═══ Data supplied
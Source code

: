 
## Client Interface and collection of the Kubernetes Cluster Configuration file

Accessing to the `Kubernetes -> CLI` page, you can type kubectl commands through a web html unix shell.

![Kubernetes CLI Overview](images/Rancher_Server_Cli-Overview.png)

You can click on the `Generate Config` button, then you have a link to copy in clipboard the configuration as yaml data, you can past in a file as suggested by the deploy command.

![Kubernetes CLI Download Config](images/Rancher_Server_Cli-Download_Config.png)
══════
═══ Data supplied
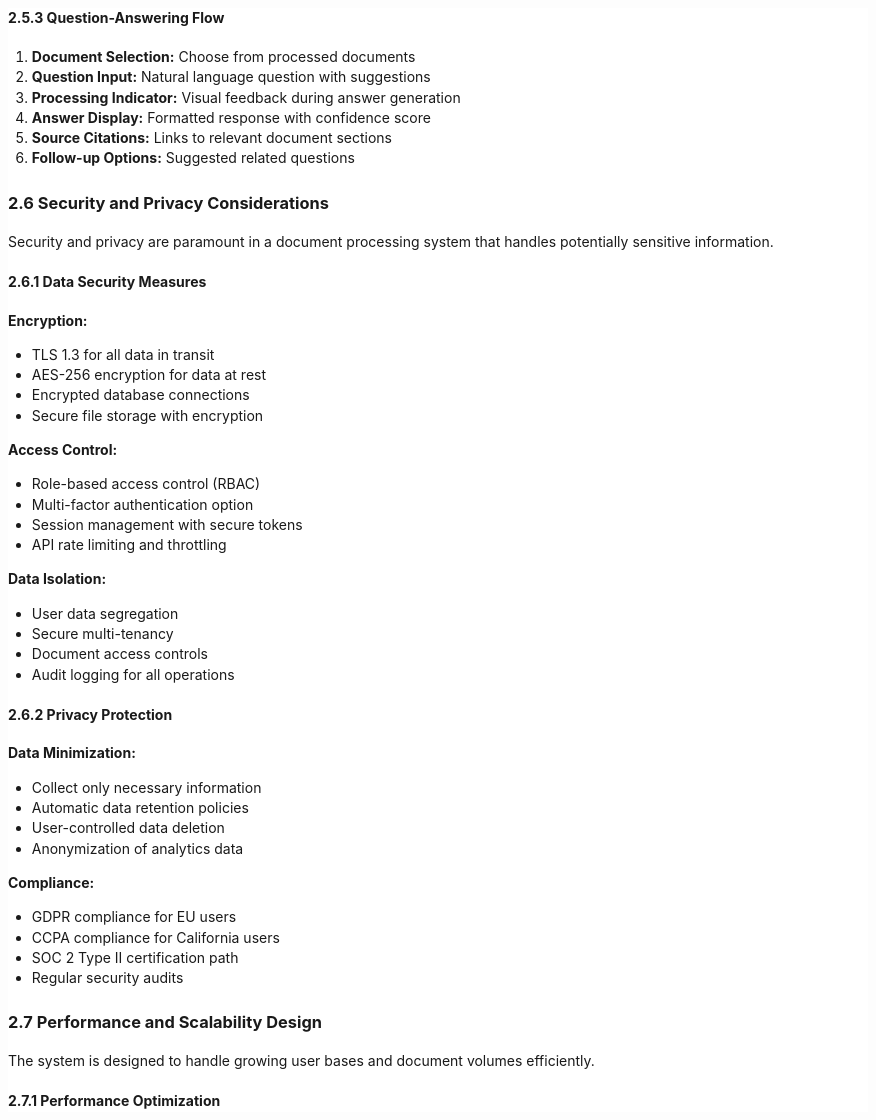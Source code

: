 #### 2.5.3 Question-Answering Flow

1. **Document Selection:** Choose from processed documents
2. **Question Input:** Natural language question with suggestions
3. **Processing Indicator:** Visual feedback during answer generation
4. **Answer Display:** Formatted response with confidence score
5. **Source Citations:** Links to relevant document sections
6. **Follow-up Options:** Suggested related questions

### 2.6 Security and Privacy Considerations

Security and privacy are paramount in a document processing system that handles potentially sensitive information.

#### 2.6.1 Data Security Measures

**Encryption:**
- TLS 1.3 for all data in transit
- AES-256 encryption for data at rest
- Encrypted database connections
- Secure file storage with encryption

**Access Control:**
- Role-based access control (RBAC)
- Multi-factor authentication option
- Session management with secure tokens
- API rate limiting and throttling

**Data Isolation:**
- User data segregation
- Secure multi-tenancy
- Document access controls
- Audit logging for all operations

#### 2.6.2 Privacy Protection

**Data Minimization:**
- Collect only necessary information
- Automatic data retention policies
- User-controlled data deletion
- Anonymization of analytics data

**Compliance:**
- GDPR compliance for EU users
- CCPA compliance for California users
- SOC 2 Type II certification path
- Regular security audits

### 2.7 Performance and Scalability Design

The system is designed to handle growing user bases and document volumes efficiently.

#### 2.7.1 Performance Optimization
══════
═══ Data supplied
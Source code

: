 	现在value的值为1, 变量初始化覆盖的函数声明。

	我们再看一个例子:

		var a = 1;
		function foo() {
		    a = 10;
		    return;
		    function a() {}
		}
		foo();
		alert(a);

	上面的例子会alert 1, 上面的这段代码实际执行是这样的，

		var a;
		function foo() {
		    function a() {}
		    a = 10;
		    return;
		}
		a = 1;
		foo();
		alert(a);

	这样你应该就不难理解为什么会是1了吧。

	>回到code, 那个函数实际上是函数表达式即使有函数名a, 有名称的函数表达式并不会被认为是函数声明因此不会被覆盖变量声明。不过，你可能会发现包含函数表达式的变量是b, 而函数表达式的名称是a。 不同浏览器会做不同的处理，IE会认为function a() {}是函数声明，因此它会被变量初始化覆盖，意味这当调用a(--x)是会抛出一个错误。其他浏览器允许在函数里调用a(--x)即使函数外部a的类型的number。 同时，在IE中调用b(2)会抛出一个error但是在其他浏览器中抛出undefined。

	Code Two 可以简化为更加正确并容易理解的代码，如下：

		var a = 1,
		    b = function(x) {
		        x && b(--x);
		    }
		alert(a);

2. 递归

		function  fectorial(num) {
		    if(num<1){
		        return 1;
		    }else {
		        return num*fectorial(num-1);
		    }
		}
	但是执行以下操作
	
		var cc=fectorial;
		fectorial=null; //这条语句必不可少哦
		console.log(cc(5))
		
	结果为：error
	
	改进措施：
══════
Exercise brief
Look above for the line that contains "### 2.6 Security and Privacy Considerations". Starting there, transcribe every line exactly until you have copied the line that contains "- User-controlled data deletion".

Reply
### 2.6 Security and Privacy Considerations

Security and privacy are paramount in a document processing system that handles potentially sensitive information.

#### 2.6.1 Data Security Measures

**Encryption:**
- TLS 1.3 for all data in transit
- AES-256 encryption for data at rest
- Encrypted database connections
- Secure file storage with encryption

**Access Control:**
- Role-based access control (RBAC)
- Multi-factor authentication option
- Session management with secure tokens
- API rate limiting and throttling

**Data Isolation:**
- User data segregation
- Secure multi-tenancy
- Document access controls
- Audit logging for all operations

#### 2.6.2 Privacy Protection

**Data Minimization:**
- Collect only necessary information
- Automatic data retention policies
- User-controlled data deletion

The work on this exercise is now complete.